Back in the Jeep, which was parked almost in the same spot as the hearse was located on January 9, 2025, the three of us began the one-mile journey through downtown Plains and on to the burial site of President Jimmy Carter. The route Vicki took was exactly the same for the funeral procession – we drove slowly past the Plains Baptist Church, Plains High School, Billy Carter’s service station, the Plains Historic Inn, and the Plains Methodist Church where the Carters were married in 1946. When my photographer’s wife reached Woodland Drive, which had been barricaded by the Secret Service since the late 1970s when Carter became President, she turned onto the street and found a parking place near the front gate to the Carter’s now-vacant home and next to the newly established Memorial Garden.
Upon arrival, I was able to see the President’s modest homestead beyond the iron security fence because the numerous trees in his yard had lost most their leaves. But the gravesite, on the other hand, was hidden from view by bushes and shrubs that had been planted near the road and close to the pathway that led into the Memorial Garden.
But there was a problem – the three of us we were not alone. There were two other vehicles parked along Woodland Drive and in close proximity of the burial site. The last thing Tom and I needed was to have other people in the area when we carried out our covert operation at the Presidential gravesite. And it’s not that we ever do anything whatsoever to damage, deface, or disgrace the headstone or grave, but some folks don’t understand when we take certain liberties to get our desired photographs.
The Memorial Garden where the Carter’s were laid to rest was designed by Rosalynn Carter herself. The garden overlooks a pond the couple had built together, while several butterfly gardens occupy other parts of the large, park-like setting. The simple granite headstones, modeled after those of President and Mrs. Nixon, reflect the Carter family’s humility. The pair of gray markers are located on a small hill with shrubbery and flowers, laid out in an arch formation, planted behind them.
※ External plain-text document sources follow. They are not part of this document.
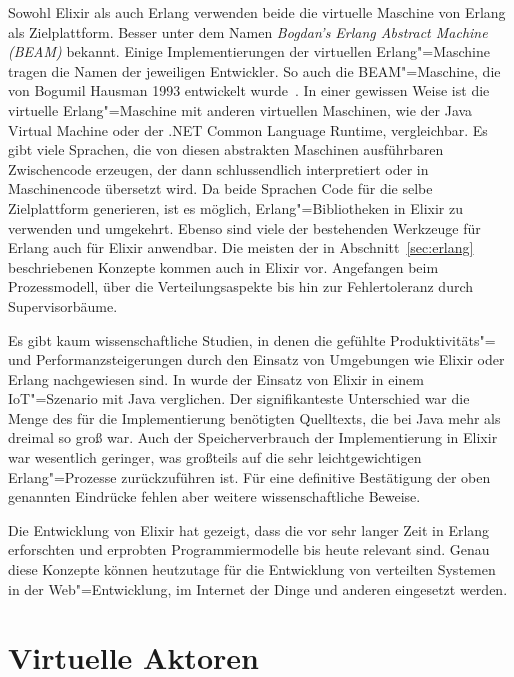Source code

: Sowohl Elixir als auch Erlang verwenden beide die virtuelle  Maschine von Erlang als Zielplattform. Besser unter dem Namen \textit{Bogdan's Erlang Abstract Machine (BEAM)} bekannt. Einige Implementierungen der virtuellen Erlang"=Maschine tragen die Namen der jeweiligen Entwickler. So auch die BEAM"=Maschine, die von Bogumil Hausman 1993 entwickelt wurde~\cite[12]{Armstrong:2007:HE:1238844.1238850}. In einer gewissen Weise ist die virtuelle Erlang"=Maschine mit anderen virtuellen Maschinen, wie der Java Virtual Machine oder der .NET Common Language Runtime, vergleichbar. Es gibt viele Sprachen, die von diesen abstrakten Maschinen ausführbaren Zwischencode erzeugen, der dann schlussendlich interpretiert oder in Maschinencode übersetzt wird.
Da beide Sprachen Code für die selbe Zielplattform generieren, ist es möglich, Erlang"=Bibliotheken in Elixir zu verwenden und umgekehrt. Ebenso sind viele der bestehenden Werkzeuge für Erlang auch für Elixir anwendbar. Die meisten der in Abschnitt~\ref{sec:erlang} beschriebenen Konzepte kommen auch in Elixir vor. Angefangen beim Prozessmodell, über die Verteilungsaspekte bis hin zur Fehlertoleranz durch Supervisorbäume.

Es gibt kaum wissenschaftliche Studien, in denen die gefühlte Produktivitäts"= und Performanzsteigerungen durch den Einsatz von Umgebungen wie Elixir oder Erlang nachgewiesen sind. In \cite{ElixirIot} wurde der Einsatz von Elixir in einem IoT"=Szenario mit Java verglichen. Der signifikanteste Unterschied war die Menge des für die Implementierung benötigten Quelltexts, die bei Java mehr als dreimal so groß war. Auch der Speicherverbrauch der Implementierung in Elixir war wesentlich geringer, was großteils auf die sehr leichtgewichtigen Erlang"=Prozesse zurückzuführen ist. Für eine definitive Bestätigung der oben genannten Eindrücke fehlen aber weitere wissenschaftliche Beweise.

Die Entwicklung von Elixir hat gezeigt, dass die vor sehr langer Zeit in Erlang erforschten und erprobten Programmiermodelle bis heute relevant sind. Genau diese Konzepte können heutzutage für die Entwicklung von verteilten Systemen in der Web"=Entwicklung, im Internet der Dinge und anderen eingesetzt werden.

\section{Virtuelle Aktoren}


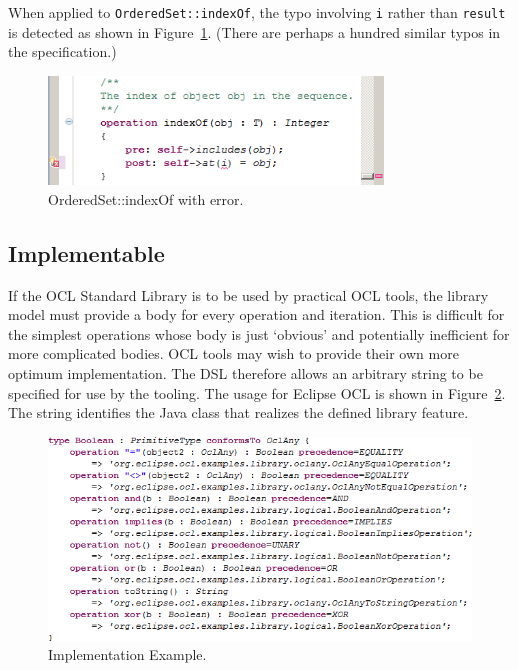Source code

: \documentclass{eceasst}
\begin{document}
When applied to \verb|OrderedSet::indexOf|, the typo involving \verb|i| rather than \verb|result| is detected as shown in Figure~\ref{fig:OrderedSet_indexOf}. (There are perhaps a hundred similar typos in the specification.)

\begin{figure}
  \begin{center}
    \includegraphics[width=3.5in]{OrderedSet_indexOf.png}
  \end{center}
  \caption{OrderedSet::indexOf with error.}
  \label{fig:OrderedSet_indexOf}
\end{figure}

\subsection{Implementable}

If the OCL Standard Library is to be used by practical OCL tools, the library model must provide a body for every operation and iteration. This is difficult for the simplest operations whose body is just `obvious' and potentially inefficient for more complicated bodies. OCL tools may wish to provide their own more optimum implementation. The DSL therefore allows an arbitrary string to be specified for use by the tooling. The usage for Eclipse OCL is shown in Figure~\ref{fig:ImplementationExample}. The string identifies the Java class that realizes the defined library feature.

\begin{figure}
  \begin{center}
    \includegraphics[width=5.0in]{ImplementationExample.png}
  \end{center}
  \caption{Implementation Example.}
  \label{fig:ImplementationExample}
\end{figure}
\end{document}
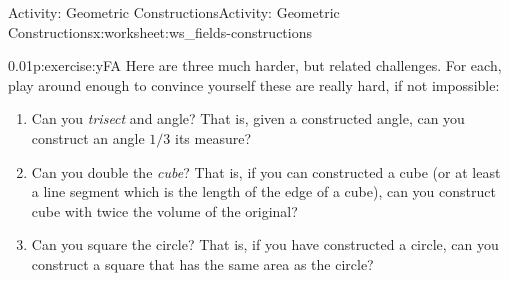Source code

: \documentclass[11pt]{book}
\begin{document}
\begin{worksheet-subsection}{Activity: Geometric Constructions}{}{Activity: Geometric Constructions}{}{}{x:worksheet:ws_fields-constructions}
\begin{divisionexercise}{4}{}{0.01}{p:exercise:yFA}
Here are three much harder, but related challenges.  For each, play around enough to convince yourself these are really hard, if not impossible:%
\begin{enumerate}[label=(\alph*)]
\item{}Can you \emph{trisect} and angle?  That is, given a constructed angle, can you construct an angle \(1/3\) its measure?%
\item{}Can you double the \emph{cube}?  That is, if you can constructed a cube (or at least a line segment which is the length of the edge of a cube), can you construct cube with twice the volume of the original?%
\item{}Can you square the circle?  That is, if you have constructed a circle, can you construct a square that has the same area as the circle?%
\end{enumerate}
%
\end{divisionexercise}%
\end{worksheet-subsection}
\restoregeometry
\end{document}
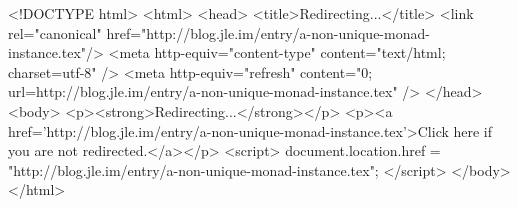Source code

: <!DOCTYPE html>
<html>
<head>
<title>Redirecting...</title>
<link rel="canonical" href="http://blog.jle.im/entry/a-non-unique-monad-instance.tex"/>
<meta http-equiv="content-type" content="text/html; charset=utf-8" />
<meta http-equiv="refresh" content="0; url=http://blog.jle.im/entry/a-non-unique-monad-instance.tex" />
</head>
<body>
  <p><strong>Redirecting...</strong></p>
  <p><a href='http://blog.jle.im/entry/a-non-unique-monad-instance.tex'>Click here if you are not redirected.</a></p>
  <script>
    document.location.href = "http://blog.jle.im/entry/a-non-unique-monad-instance.tex";
  </script>
</body>
</html>
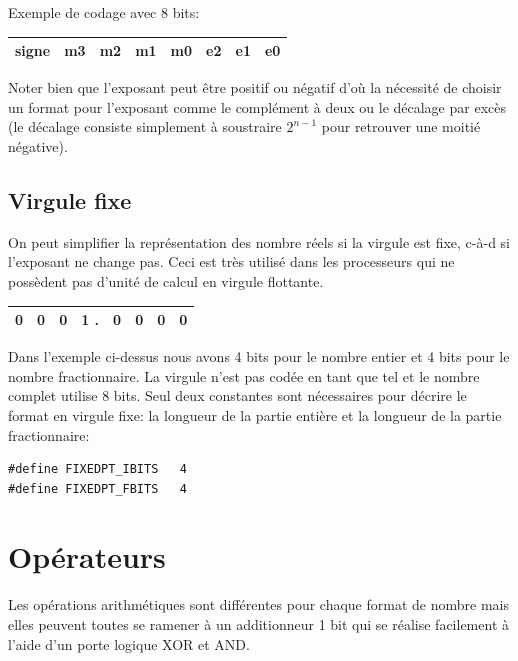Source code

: Exemple de codage avec 8 bits:
\begin{center}
{\selectfont
\begin{tabular}{|c|c|c|c|c|c|c|c|}
\hline
signe & m3 & m2 & m1 & m0 & e2 & e1 & e0 \\
\hline
\end{tabular}
}
\end{center}

Noter bien que l'exposant peut être positif ou négatif d'où la nécessité de choisir un format pour l'exposant comme le complément à deux ou le décalage par excès (le décalage consiste simplement à soustraire $2^{n-1}$ pour retrouver une moitié négative).

\subsection{Virgule fixe}
On peut simplifier la représentation des nombre réels si la virgule est fixe, c-à-d si l'exposant ne change pas. Ceci est très utilisé dans les processeurs qui ne possèdent pas d'unité de calcul en virgule flottante.

\begin{center}
{\selectfont
\begin{tabular}{|c|c|c|c c|c|c|c|}
\hline
0 & 0 & 0 & 1 . & 0 & 0 & 0 & 0 \\
\hline
\end{tabular}
}
\end{center}

Dans l'exemple ci-dessus nous avons 4 bits pour le nombre entier et 4 bits pour le nombre fractionnaire. La virgule n'est pas codée en tant que tel et le nombre complet utilise 8 bits. Seul deux constantes sont nécessaires pour décrire le format en virgule fixe: la longueur de la partie entière et la longueur de la partie fractionnaire:

\lstset{style=customc}
\begin{lstlisting}
#define FIXEDPT_IBITS	4
#define FIXEDPT_FBITS	4
\end{lstlisting}

\section{Opérateurs}
Les opérations arithmétiques sont différentes pour chaque format de nombre mais elles peuvent toutes se ramener à un additionneur 1 bit qui se réalise facilement à l'aide d'un porte logique XOR et AND.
I had to admit; my resin body shook with excitement as Tom carried me along the pathway towards the burial site while Vicki walked a few steps behind us. Just as the pair of granite markers came into view, I saw four people standing on the walkway in front of the burial site. But suddenly, almost as though the four visitors could read my mind, the small group left the site and were headed back towards the entrance to the Memorial Garden. The three of us were finally alone with Jimmy and Rosalynn – and it was time for action.
It was a historic moment, at least in my eyes, when Tom walked onto the site and placed me on President Carter’s headstone. I believe I might be the first and only bobble head to have visited all 40 Presidential gravesites, and I am extremely proud of that accomplishment. Even though there were small signs along the edge of the burial site that instructed visitors to remain on the pathway, there was no way I was going to be denied the opportunity to pay my personal respects and tribute to President Carter by saluting his accomplishments from graveside.
From my vantage point, I had a great look at the wording etched onto both headstones. On the President’s marker, I saw his full name, James Earl Carter, Jr, along with the dates of his birth and death. A list of his four major accomplishments was inscribed below the dates – those were Georgia State Senator, Governor of Georgia, President of the United States, and Co-Founder of the Carter Center.
Etched onto Mrs. Carter’s headstone, which was situated only a few feet to my left, I saw her name, Rosalynn Smith Carter, as well as the dates of her birth and death. Like it was on her husband’s headstone, there was a list of Rosalynn’s accomplishments inscribed below the dates. Those cherished achievements were First Lady of Georgia, First Lady of the United States, Founder of the Rosalynn Carter Institute for Caregivers, and lastly, Co-Founder of the Carter Center.
During the few minutes I stood on President Carter’s headstone, it was a moment of silent reflection where I thought about the man who came from humble beginnings and worked hard to make a difference in his community, state, country, and the world. While Carter’s Presidency faced numerous ups and downs during his four years in office, it was Jimmy Carter’s life after the White House that saw his legacy be solidified into greatness, which culminated in 2002 when the former President won the Nobel Peace Prize.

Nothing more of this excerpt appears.